# PROVIDED DATA

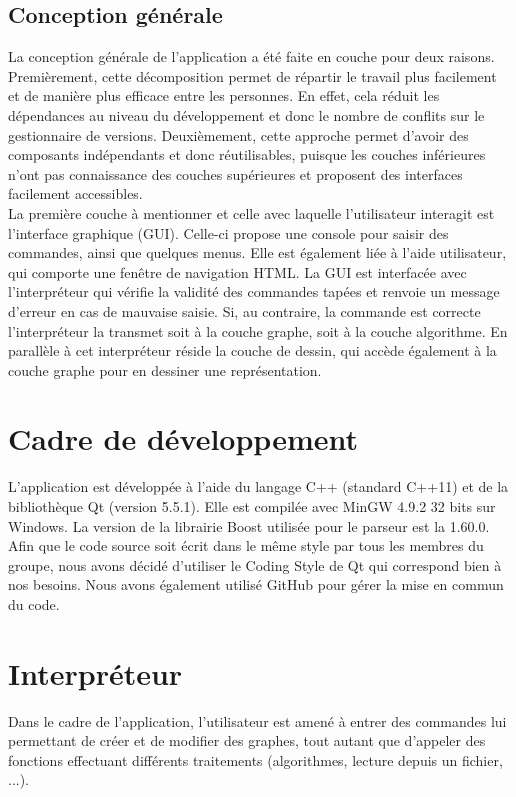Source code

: \documentclass[french]{article}
\begin{document}
		\subsection{Conception générale}
		La conception générale de l'application a été faite en couche pour deux raisons. Premièrement, cette décomposition permet de répartir le travail plus facilement et de manière plus efficace entre les personnes. En effet, cela réduit les dépendances au niveau du développement et donc le nombre de conflits sur le gestionnaire de versions. Deuxièmement, cette approche permet d'avoir des composants indépendants et donc réutilisables, puisque les couches inférieures n'ont pas connaissance des couches supérieures et proposent des interfaces facilement accessibles.\\
		La première couche à mentionner et celle avec laquelle l'utilisateur interagit est l'interface graphique (GUI). Celle-ci propose une console pour saisir des commandes, ainsi que quelques menus. Elle est également liée à l'aide utilisateur, qui comporte une fenêtre de navigation HTML. La GUI est interfacée avec l'interpréteur qui vérifie la validité des commandes tapées et renvoie un message d'erreur en cas de mauvaise saisie. Si, au contraire, la commande est correcte l'interpréteur la transmet soit à la couche graphe, soit à la couche algorithme. En parallèle à cet interpréteur réside la couche de dessin, qui accède également à la couche graphe pour en dessiner une représentation.
	
	\section{Cadre de développement} 
		L'application est développée à l'aide du langage C++ (standard C++11) et de la bibliothèque Qt (version 5.5.1). Elle est compilée avec MinGW 4.9.2 32 bits sur Windows. La version de la librairie Boost utilisée pour le parseur est la 1.60.0. Afin que le code source soit écrit dans le même style par tous les membres du groupe, nous avons décidé d'utiliser le Coding Style de Qt \cite{qtStyle} qui correspond bien à nos besoins. Nous avons également utilisé GitHub pour gérer la mise en commun du code.
			
	\section{Interpréteur} %
		Dans le cadre de l'application, l'utilisateur est amené à entrer des commandes lui permettant de créer et de modifier des graphes, tout autant que d'appeler des fonctions effectuant différents traitements (algorithmes, lecture depuis un fichier, ...). 
	
\end{document}
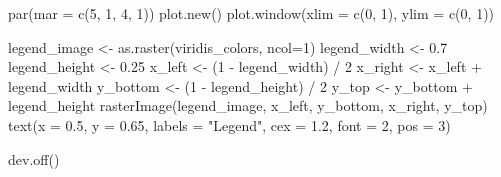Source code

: \documentclass[
  letterpaper,
  DIV=11,
  numbers=noendperiod]{scrreprt}
\newenvironment{Shaded}{\begin{snugshade}}{\end{snugshade}}
\newcommand{\AttributeTok}[1]{\textcolor[rgb]{0.40,0.45,0.13}{#1}}
\newcommand{\DecValTok}[1]{\textcolor[rgb]{0.68,0.00,0.00}{#1}}
\newcommand{\FloatTok}[1]{\textcolor[rgb]{0.68,0.00,0.00}{#1}}
\newcommand{\FunctionTok}[1]{\textcolor[rgb]{0.28,0.35,0.67}{#1}}
\newcommand{\NormalTok}[1]{\textcolor[rgb]{0.00,0.23,0.31}{#1}}
\newcommand{\OtherTok}[1]{\textcolor[rgb]{0.00,0.23,0.31}{#1}}
\newcommand{\SpecialCharTok}[1]{\textcolor[rgb]{0.37,0.37,0.37}{#1}}
\newcommand{\StringTok}[1]{\textcolor[rgb]{0.13,0.47,0.30}{#1}}
\begin{document}
\begin{Shaded}
\begin{Highlighting}[]
\FunctionTok{par}\NormalTok{(}\AttributeTok{mar =} \FunctionTok{c}\NormalTok{(}\DecValTok{5}\NormalTok{, }\DecValTok{1}\NormalTok{, }\DecValTok{4}\NormalTok{, }\DecValTok{1}\NormalTok{)) }
\FunctionTok{plot.new}\NormalTok{() }
\FunctionTok{plot.window}\NormalTok{(}\AttributeTok{xlim =} \FunctionTok{c}\NormalTok{(}\DecValTok{0}\NormalTok{, }\DecValTok{1}\NormalTok{), }\AttributeTok{ylim =} \FunctionTok{c}\NormalTok{(}\DecValTok{0}\NormalTok{, }\DecValTok{1}\NormalTok{))}

\NormalTok{legend\_image }\OtherTok{\textless{}{-}} \FunctionTok{as.raster}\NormalTok{(viridis\_colors, }\AttributeTok{ncol=}\DecValTok{1}\NormalTok{)}
\NormalTok{legend\_width }\OtherTok{\textless{}{-}} \FloatTok{0.7}
\NormalTok{legend\_height }\OtherTok{\textless{}{-}} \FloatTok{0.25}
\NormalTok{x\_left }\OtherTok{\textless{}{-}}\NormalTok{ (}\DecValTok{1} \SpecialCharTok{{-}}\NormalTok{ legend\_width) }\SpecialCharTok{/} \DecValTok{2}
\NormalTok{x\_right }\OtherTok{\textless{}{-}}\NormalTok{ x\_left }\SpecialCharTok{+}\NormalTok{ legend\_width}
\NormalTok{y\_bottom }\OtherTok{\textless{}{-}}\NormalTok{ (}\DecValTok{1} \SpecialCharTok{{-}}\NormalTok{ legend\_height) }\SpecialCharTok{/} \DecValTok{2}
\NormalTok{y\_top }\OtherTok{\textless{}{-}}\NormalTok{ y\_bottom }\SpecialCharTok{+}\NormalTok{ legend\_height}
\FunctionTok{rasterImage}\NormalTok{(legend\_image, x\_left, y\_bottom, x\_right, y\_top)}
\FunctionTok{text}\NormalTok{(}\AttributeTok{x =} \FloatTok{0.5}\NormalTok{, }\AttributeTok{y =} \FloatTok{0.65}\NormalTok{, }\AttributeTok{labels =} \StringTok{"Legend"}\NormalTok{, }\AttributeTok{cex =} \FloatTok{1.2}\NormalTok{, }\AttributeTok{font =} \DecValTok{2}\NormalTok{, }\AttributeTok{pos =} \DecValTok{3}\NormalTok{)}

\FunctionTok{dev.off}\NormalTok{()}
\end{Highlighting}
\end{Shaded}
\end{document}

# TASK BRIEF
Could you copy out every record exactly, minus the pictures?

# EXERCISE RESULT
Source code

: \documentclass[french]{article}
\begin{document}
		\subsection{Conception générale}
		La conception générale de l'application a été faite en couche pour deux raisons. Premièrement, cette décomposition permet de répartir le travail plus facilement et de manière plus efficace entre les personnes. En effet, cela réduit les dépendances au niveau du développement et donc le nombre de conflits sur le gestionnaire de versions. Deuxièmement, cette approche permet d'avoir des composants indépendants et donc réutilisables, puisque les couches inférieures n'ont pas connaissance des couches supérieures et proposent des interfaces facilement accessibles.\\
		La première couche à mentionner et celle avec laquelle l'utilisateur interagit est l'interface graphique (GUI). Celle-ci propose une console pour saisir des commandes, ainsi que quelques menus. Elle est également liée à l'aide utilisateur, qui comporte une fenêtre de navigation HTML. La GUI est interfacée avec l'interpréteur qui vérifie la validité des commandes tapées et renvoie un message d'erreur en cas de mauvaise saisie. Si, au contraire, la commande est correcte l'interpréteur la transmet soit à la couche graphe, soit à la couche algorithme. En parallèle à cet interpréteur réside la couche de dessin, qui accède également à la couche graphe pour en dessiner une représentation.
	
	\section{Cadre de développement} 
		L'application est développée à l'aide du langage C++ (standard C++11) et de la bibliothèque Qt (version 5.5.1). Elle est compilée avec MinGW 4.9.2 32 bits sur Windows. La version de la librairie Boost utilisée pour le parseur est la 1.60.0. Afin que le code source soit écrit dans le même style par tous les membres du groupe, nous avons décidé d'utiliser le Coding Style de Qt \cite{qtStyle} qui correspond bien à nos besoins. Nous avons également utilisé GitHub pour gérer la mise en commun du code.
			
	\section{Interpréteur} %
		Dans le cadre de l'application, l'utilisateur est amené à entrer des commandes lui permettant de créer et de modifier des graphes, tout autant que d'appeler des fonctions effectuant différents traitements (algorithmes, lecture depuis un fichier, ...). 
	
\end{document}
Source code

: \documentclass[
  letterpaper,
  DIV=11,
  numbers=noendperiod]{scrreprt}
\newenvironment{Shaded}{\begin{snugshade}}{\end{snugshade}}
\newcommand{\AttributeTok}[1]{\textcolor[rgb]{0.40,0.45,0.13}{#1}}
\newcommand{\DecValTok}[1]{\textcolor[rgb]{0.68,0.00,0.00}{#1}}
\newcommand{\FloatTok}[1]{\textcolor[rgb]{0.68,0.00,0.00}{#1}}
\newcommand{\FunctionTok}[1]{\textcolor[rgb]{0.28,0.35,0.67}{#1}}
\newcommand{\NormalTok}[1]{\textcolor[rgb]{0.00,0.23,0.31}{#1}}
\newcommand{\OtherTok}[1]{\textcolor[rgb]{0.00,0.23,0.31}{#1}}
\newcommand{\SpecialCharTok}[1]{\textcolor[rgb]{0.37,0.37,0.37}{#1}}
\newcommand{\StringTok}[1]{\textcolor[rgb]{0.13,0.47,0.30}{#1}}
\begin{document}
\begin{Shaded}
\begin{Highlighting}[]
\FunctionTok{par}\NormalTok{(}\AttributeTok{mar =} \FunctionTok{c}\NormalTok{(}\DecValTok{5}\NormalTok{, }\DecValTok{1}\NormalTok{, }\DecValTok{4}\NormalTok{, }\DecValTok{1}\NormalTok{)) }
\FunctionTok{plot.new}\NormalTok{() }
\FunctionTok{plot.window}\NormalTok{(}\AttributeTok{xlim =} \FunctionTok{c}\NormalTok{(}\DecValTok{0}\NormalTok{, }\DecValTok{1}\NormalTok{), }\AttributeTok{ylim =} \FunctionTok{c}\NormalTok{(}\DecValTok{0}\NormalTok{, }\DecValTok{1}\NormalTok{))}

\NormalTok{legend\_image }\OtherTok{\textless{}{-}} \FunctionTok{as.raster}\NormalTok{(viridis\_colors, }\AttributeTok{ncol=}\DecValTok{1}\NormalTok{)}
\NormalTok{legend\_width }\OtherTok{\textless{}{-}} \FloatTok{0.7}
\NormalTok{legend\_height }\OtherTok{\textless{}{-}} \FloatTok{0.25}
\NormalTok{x\_left }\OtherTok{\textless{}{-}}\NormalTok{ (}\DecValTok{1} \SpecialCharTok{{-}}\NormalTok{ legend\_width) }\SpecialCharTok{/} \DecValTok{2}
\NormalTok{x\_right }\OtherTok{\textless{}{-}}\NormalTok{ x\_left }\SpecialCharTok{+}\NormalTok{ legend\_width}
\NormalTok{y\_bottom }\OtherTok{\textless{}{-}}\NormalTok{ (}\DecValTok{1} \SpecialCharTok{{-}}\NormalTok{ legend\_height) }\SpecialCharTok{/} \DecValTok{2}
\NormalTok{y\_top }\OtherTok{\textless{}{-}}\NormalTok{ y\_bottom }\SpecialCharTok{+}\NormalTok{ legend\_height}
\FunctionTok{rasterImage}\NormalTok{(legend\_image, x\_left, y\_bottom, x\_right, y\_top)}
\FunctionTok{text}\NormalTok{(}\AttributeTok{x =} \FloatTok{0.5}\NormalTok{, }\AttributeTok{y =} \FloatTok{0.65}\NormalTok{, }\AttributeTok{labels =} \StringTok{"Legend"}\NormalTok{, }\AttributeTok{cex =} \FloatTok{1.2}\NormalTok{, }\AttributeTok{font =} \DecValTok{2}\NormalTok{, }\AttributeTok{pos =} \DecValTok{3}\NormalTok{)}

\FunctionTok{dev.off}\NormalTok{()}
\end{Highlighting}
\end{Shaded}
\end{document}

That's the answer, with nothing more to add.